When the string "사용하기" is part of a line below, that line should be copied.
(Data extracts begins)
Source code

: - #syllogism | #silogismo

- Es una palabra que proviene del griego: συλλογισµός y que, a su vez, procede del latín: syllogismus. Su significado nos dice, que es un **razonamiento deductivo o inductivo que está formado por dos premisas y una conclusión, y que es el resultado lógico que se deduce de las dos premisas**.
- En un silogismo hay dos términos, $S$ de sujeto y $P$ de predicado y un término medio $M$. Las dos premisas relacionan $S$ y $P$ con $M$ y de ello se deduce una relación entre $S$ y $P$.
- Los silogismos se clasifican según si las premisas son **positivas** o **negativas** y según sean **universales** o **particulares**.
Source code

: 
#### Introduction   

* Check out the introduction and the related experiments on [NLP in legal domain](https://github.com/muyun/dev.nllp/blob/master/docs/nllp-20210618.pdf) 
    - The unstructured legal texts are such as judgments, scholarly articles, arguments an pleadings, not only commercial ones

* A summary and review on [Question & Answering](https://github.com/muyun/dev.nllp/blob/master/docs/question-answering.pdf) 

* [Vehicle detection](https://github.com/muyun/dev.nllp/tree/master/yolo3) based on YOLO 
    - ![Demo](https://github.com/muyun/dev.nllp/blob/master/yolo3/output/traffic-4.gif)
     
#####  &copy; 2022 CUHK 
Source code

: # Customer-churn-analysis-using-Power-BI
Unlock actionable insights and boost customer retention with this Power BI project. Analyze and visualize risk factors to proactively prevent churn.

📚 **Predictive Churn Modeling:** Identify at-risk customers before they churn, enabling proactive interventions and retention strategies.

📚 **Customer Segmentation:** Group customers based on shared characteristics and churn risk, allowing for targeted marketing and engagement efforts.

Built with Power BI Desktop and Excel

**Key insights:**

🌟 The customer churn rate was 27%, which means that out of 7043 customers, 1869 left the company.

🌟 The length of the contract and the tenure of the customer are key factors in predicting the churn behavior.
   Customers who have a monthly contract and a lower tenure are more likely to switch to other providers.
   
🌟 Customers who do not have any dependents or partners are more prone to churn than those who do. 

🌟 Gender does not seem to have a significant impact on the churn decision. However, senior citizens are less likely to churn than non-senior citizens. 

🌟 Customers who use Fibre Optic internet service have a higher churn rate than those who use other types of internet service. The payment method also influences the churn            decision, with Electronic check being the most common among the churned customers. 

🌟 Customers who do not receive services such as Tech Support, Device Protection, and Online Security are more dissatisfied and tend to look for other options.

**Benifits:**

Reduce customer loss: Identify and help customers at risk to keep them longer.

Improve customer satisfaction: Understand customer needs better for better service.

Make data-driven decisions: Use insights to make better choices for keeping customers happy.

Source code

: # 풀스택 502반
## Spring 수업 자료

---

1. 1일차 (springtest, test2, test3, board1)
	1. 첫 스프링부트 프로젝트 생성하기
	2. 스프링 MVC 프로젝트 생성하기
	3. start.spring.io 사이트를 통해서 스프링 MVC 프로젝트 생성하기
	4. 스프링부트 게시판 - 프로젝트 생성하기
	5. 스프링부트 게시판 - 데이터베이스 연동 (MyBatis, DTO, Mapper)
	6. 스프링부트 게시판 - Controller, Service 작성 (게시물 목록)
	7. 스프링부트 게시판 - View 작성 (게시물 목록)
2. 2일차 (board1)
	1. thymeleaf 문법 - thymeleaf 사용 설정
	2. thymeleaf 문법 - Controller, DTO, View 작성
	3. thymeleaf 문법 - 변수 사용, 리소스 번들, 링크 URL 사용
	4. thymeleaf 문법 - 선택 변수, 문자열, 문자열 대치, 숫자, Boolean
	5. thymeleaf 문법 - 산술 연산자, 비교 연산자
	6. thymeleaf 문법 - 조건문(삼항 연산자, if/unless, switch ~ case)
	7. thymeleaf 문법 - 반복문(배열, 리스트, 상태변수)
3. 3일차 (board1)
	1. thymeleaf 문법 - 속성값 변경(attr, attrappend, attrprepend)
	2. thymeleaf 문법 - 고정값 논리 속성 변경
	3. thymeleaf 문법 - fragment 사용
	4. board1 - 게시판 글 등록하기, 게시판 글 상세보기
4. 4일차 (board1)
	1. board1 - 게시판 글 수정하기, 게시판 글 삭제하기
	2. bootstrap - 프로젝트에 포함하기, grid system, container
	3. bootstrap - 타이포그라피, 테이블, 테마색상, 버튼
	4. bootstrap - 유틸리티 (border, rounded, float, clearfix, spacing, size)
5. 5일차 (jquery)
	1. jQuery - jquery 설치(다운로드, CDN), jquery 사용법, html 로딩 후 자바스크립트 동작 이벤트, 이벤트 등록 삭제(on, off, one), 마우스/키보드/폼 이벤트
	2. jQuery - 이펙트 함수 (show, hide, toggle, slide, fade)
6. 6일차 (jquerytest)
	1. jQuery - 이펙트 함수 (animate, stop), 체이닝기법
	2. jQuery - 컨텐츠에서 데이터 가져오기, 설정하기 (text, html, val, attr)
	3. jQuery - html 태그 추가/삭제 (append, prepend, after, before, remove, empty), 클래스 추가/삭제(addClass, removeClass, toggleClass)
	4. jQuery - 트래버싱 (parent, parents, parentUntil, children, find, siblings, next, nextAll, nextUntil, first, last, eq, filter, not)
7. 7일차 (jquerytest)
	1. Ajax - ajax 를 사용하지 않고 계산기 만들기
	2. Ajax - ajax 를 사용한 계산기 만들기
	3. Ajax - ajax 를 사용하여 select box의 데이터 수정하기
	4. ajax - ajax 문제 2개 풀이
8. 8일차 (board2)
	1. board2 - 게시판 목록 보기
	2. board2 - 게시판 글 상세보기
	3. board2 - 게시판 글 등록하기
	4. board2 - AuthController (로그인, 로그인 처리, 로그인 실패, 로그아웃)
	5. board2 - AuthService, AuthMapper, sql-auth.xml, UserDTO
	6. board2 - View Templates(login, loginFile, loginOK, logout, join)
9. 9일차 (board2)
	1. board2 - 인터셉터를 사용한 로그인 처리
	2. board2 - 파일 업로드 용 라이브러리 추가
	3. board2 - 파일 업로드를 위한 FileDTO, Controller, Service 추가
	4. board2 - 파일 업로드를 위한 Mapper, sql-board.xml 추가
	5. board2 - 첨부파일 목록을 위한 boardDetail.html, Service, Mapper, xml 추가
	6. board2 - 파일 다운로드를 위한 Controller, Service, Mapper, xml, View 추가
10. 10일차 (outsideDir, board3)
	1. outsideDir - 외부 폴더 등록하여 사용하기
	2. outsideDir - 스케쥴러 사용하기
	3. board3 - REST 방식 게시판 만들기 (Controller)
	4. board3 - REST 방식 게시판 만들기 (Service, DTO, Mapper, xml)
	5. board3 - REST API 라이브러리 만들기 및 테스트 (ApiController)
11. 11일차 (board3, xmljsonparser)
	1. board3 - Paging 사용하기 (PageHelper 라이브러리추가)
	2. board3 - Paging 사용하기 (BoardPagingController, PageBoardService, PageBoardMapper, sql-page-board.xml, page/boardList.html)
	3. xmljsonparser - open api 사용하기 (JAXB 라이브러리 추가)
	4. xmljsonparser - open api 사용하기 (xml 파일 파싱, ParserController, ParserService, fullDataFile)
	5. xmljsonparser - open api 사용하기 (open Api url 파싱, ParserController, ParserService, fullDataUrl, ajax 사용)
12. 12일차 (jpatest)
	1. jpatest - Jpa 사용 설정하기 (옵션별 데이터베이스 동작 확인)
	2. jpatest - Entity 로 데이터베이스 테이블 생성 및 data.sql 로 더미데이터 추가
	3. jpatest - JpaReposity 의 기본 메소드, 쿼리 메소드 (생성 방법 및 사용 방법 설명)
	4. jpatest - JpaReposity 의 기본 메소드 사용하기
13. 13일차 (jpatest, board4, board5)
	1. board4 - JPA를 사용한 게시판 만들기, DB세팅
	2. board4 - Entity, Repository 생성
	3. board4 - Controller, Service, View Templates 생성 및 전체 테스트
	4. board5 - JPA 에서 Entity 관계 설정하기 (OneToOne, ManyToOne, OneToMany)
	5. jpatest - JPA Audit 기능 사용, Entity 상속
(Data extracts ends)
Final answer:
	1. outsideDir - 외부 폴더 등록하여 사용하기
	2. outsideDir - 스케쥴러 사용하기
	1. board3 - Paging 사용하기 (PageHelper 라이브러리추가)
	2. board3 - Paging 사용하기 (BoardPagingController, PageBoardService, PageBoardMapper, sql-page-board.xml, page/boardList.html)
	3. xmljsonparser - open api 사용하기 (JAXB 라이브러리 추가)
	4. xmljsonparser - open api 사용하기 (xml 파일 파싱, ParserController, ParserService, fullDataFile)
	5. xmljsonparser - open api 사용하기 (open Api url 파싱, ParserController, ParserService, fullDataUrl, ajax 사용)
	4. jpatest - JpaReposity 의 기본 메소드 사용하기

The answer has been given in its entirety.